### Exercise objective
Copy exactly, please, the line that has "API = Application Programming Interface" in it along with every line after it to the end of the listing.

### Source data
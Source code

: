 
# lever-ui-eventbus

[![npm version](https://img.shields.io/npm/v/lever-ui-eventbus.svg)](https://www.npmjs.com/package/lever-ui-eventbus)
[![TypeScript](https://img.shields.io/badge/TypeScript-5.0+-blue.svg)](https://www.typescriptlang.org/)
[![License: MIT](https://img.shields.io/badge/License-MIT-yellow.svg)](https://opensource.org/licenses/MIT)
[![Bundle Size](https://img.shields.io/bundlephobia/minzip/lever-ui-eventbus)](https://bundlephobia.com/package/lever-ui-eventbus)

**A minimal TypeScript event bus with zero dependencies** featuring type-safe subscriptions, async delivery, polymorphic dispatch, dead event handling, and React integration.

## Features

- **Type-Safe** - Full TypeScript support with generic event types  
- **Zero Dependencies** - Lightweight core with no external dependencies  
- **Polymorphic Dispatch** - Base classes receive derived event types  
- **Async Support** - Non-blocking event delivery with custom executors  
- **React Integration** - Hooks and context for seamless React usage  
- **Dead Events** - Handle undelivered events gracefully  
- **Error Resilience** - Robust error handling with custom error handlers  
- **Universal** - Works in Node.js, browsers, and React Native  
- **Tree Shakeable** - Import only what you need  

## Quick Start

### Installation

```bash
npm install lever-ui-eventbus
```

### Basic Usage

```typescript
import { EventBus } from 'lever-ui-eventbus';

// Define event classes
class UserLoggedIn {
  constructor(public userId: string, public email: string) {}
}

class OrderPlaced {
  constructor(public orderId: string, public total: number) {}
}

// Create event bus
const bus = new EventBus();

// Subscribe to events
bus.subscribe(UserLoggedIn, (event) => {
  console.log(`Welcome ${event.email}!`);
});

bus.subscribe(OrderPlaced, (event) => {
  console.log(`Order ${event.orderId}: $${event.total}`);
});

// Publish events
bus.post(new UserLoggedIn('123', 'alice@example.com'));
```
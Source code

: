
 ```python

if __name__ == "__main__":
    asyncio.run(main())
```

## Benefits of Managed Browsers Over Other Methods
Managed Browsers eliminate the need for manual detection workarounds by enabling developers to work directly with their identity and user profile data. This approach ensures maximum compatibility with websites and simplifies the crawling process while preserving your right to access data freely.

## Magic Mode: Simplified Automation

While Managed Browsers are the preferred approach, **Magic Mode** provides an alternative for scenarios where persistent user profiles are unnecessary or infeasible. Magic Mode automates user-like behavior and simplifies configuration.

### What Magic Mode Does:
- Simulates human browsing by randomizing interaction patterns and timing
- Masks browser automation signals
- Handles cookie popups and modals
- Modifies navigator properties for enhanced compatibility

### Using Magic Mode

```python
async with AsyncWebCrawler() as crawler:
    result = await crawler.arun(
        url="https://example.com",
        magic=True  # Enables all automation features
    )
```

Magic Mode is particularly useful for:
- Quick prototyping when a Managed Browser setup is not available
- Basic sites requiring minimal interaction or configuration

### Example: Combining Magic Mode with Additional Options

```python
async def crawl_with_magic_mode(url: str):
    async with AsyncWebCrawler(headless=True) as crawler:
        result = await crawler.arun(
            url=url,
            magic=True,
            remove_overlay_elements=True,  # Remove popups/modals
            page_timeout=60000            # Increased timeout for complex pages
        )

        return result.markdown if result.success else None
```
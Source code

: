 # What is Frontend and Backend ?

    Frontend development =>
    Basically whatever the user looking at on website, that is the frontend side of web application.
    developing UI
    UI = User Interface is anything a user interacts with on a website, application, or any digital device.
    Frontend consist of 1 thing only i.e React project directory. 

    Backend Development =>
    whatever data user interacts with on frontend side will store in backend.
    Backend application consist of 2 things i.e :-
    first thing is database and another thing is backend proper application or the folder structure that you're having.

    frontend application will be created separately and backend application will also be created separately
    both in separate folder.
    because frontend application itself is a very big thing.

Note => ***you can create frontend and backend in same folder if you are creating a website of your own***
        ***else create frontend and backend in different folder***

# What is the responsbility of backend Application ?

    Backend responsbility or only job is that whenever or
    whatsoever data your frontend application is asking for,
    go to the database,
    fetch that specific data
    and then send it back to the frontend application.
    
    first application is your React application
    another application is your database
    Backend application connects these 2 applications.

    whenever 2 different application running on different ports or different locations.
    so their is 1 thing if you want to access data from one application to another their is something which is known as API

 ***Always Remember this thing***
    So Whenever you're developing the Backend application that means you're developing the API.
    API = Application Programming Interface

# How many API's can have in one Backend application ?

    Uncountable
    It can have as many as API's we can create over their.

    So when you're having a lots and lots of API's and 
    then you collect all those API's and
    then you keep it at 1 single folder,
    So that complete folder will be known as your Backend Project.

### Your solution
    API = Application Programming Interface

# How many API's can have in one Backend application ?

    Uncountable
    It can have as many as API's we can create over their.

    So when you're having a lots and lots of API's and 
    then you collect all those API's and
    then you keep it at 1 single folder,
    So that complete folder will be known as your Backend Project.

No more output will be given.